In der Vergangenheit hatten Präsidentschaftswahlen kaum direkte Auswirkungen auf die Rentenmärkte. Trotz der verstärkten Berichterstattung und der Fokussierung der Medien auf die diesjährigen Wahlen in den USA sind wir der Ansicht, dass das Ergebnis kaum direkte Auswirkungen auf die breiteren Rentenmärkte haben wird. Dennoch gibt es einige Bereiche, auf die wir uns im Vorfeld der für den 8. November angesetzten Wahlen konzentrieren.
Längerfristig wird die Wertentwicklung an den Rentenmärkten letztlich von Fundamentaldaten bestimmt. Vor diesem Hintergrund sind die allgemeinen Kommentare über die Auswirkungen auf die Wirtschaft und die Märkte im Vorfeld einer Wahl meist überzogen. Unserer Ansicht nach haben wichtigere Themen wie z.B. die Ergebnisse der Kongresswahlen für sowohl das Repräsentantenhaus als auch den Senat dieses Mal deutlich weniger Aufmerksamkeit erfahren als die Präsidentschaftswahlen. In Wirklichkeit hätte eine deutliche Veränderung der Kongressmehrheiten für Anleger jedoch sehr viel stärkere Konsequenzen. Der Kongress entwickelt einen Großteil der wichtigen politischen Maßnahmen, so dass jegliche Veränderung der Machtverhältnisse (d.h. ein Repräsentantenhaus und Senat unter Kontrolle der Demokraten) potenzielle Auswirkungen auf sowohl die Steuerpolitik als auch aufsichtsrechtliche Vorschriften haben könnte. Zudem könnten verschiedene Branchen wie z.B. Energie, Gesundheitswesen und möglicherweise auch das Finanzwesen hiervon direkt betroffen sein.
Im Vergleich zu einigen anderen Märkten dürfte die Wahl selbst kaum direkte Auswirkungen auf die Rentenmärkte haben. Dennoch müssen wir die Lage natürlich genau im Auge behalten. Wie bereits erwähnt, könnte ein Durchmarsch der Demokraten im Kongress stärkere Auswirkungen haben, vor allem aufgrund einer Verlagerung der allgemeinen politischen Ausrichtung. Wir halten einen solchen Durchmarsch derzeit zwar für unwahrscheinlich, es ist jedoch eine Entwicklung, die wir genau im Auge behalten müssen, da früher oder später eine entsprechende Reaktion unsererseits gegebenenfalls erforderlich sein könnte. Die Kongresswahlen haben in der Boulevardpresse bislang kaum Beachtung gefunden. Wir konzentrieren uns jedoch verstärkt auf diesen Aspekt, da das Ergebnis stärkere Auswirkungen auf die Märkte und die Wirtschaft insgesamt haben dürfte.

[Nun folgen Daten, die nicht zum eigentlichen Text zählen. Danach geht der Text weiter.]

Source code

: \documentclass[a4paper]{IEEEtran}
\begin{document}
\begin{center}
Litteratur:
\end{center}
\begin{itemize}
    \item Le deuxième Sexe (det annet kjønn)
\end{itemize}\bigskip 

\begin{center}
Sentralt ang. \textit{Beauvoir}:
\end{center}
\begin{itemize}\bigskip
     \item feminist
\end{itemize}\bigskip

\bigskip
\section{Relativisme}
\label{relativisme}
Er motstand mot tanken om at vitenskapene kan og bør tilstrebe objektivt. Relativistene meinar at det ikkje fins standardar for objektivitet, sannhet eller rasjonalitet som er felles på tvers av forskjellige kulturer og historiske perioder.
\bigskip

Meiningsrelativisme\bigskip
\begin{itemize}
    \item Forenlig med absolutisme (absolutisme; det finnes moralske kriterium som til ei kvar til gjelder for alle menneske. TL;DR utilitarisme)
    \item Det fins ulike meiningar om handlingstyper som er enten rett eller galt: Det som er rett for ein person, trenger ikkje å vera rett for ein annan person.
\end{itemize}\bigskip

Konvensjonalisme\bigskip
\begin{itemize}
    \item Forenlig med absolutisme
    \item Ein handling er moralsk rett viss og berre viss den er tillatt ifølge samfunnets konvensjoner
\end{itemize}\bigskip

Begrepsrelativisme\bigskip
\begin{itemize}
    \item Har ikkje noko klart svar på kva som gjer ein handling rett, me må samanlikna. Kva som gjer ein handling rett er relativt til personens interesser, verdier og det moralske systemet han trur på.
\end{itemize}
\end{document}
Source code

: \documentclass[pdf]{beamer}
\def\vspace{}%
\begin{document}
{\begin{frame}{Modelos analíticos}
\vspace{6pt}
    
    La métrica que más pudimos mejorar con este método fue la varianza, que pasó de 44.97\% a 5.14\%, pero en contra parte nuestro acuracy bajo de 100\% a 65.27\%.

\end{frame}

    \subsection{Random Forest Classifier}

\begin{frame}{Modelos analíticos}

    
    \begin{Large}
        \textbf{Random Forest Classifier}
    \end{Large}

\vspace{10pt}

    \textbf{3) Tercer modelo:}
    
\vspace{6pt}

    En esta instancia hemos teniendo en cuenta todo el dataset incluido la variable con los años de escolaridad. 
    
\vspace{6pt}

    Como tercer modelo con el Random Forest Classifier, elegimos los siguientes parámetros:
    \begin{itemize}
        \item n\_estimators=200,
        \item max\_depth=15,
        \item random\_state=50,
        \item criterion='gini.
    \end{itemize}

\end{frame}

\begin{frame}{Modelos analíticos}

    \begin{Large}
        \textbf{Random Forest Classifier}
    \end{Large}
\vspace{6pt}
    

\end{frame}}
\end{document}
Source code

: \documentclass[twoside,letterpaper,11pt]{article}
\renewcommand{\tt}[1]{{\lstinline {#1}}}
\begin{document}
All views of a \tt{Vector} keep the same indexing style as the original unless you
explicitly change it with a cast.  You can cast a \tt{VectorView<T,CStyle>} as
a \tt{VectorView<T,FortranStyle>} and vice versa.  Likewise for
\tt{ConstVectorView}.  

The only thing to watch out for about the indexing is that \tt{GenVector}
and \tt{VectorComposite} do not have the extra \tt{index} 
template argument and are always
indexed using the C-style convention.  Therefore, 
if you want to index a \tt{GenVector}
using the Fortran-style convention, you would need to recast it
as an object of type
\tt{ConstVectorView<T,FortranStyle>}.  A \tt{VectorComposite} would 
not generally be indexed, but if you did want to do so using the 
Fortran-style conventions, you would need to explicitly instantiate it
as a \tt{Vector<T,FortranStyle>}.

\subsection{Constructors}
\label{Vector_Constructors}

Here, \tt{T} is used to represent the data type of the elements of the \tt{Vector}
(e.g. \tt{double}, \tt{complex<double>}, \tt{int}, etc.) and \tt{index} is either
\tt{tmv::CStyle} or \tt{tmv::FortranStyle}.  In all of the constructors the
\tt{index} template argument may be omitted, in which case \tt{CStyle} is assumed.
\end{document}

Märkte hegen in der Regel eine Abneigung gegen Unsicherheit, und wir haben in diesem Wahlzyklus bereits mehrere Phasen erhöhter Volatilität erlebt. Zudem gefällt dem Markt das übliche System der gegenseitige Kontrolle innerhalb unserer Regierung sehr gut. Eine vollständige Verlagerung hin zu einer einzigen Partei könnte daher für erhöhte Unsicherheit sorgen.
Sobald die Wahlergebnisse bekannt sind, dürfte auch die Unsicherheit an den Märkten wieder abnehmen. Wir gehen davon aus, dass dies dazu beitragen dürfte, das allgemeine Augenmerk erneut auf die makroökonomischen Fundamentaldaten der Weltwirtschaft sowie der Märkte zu lenken.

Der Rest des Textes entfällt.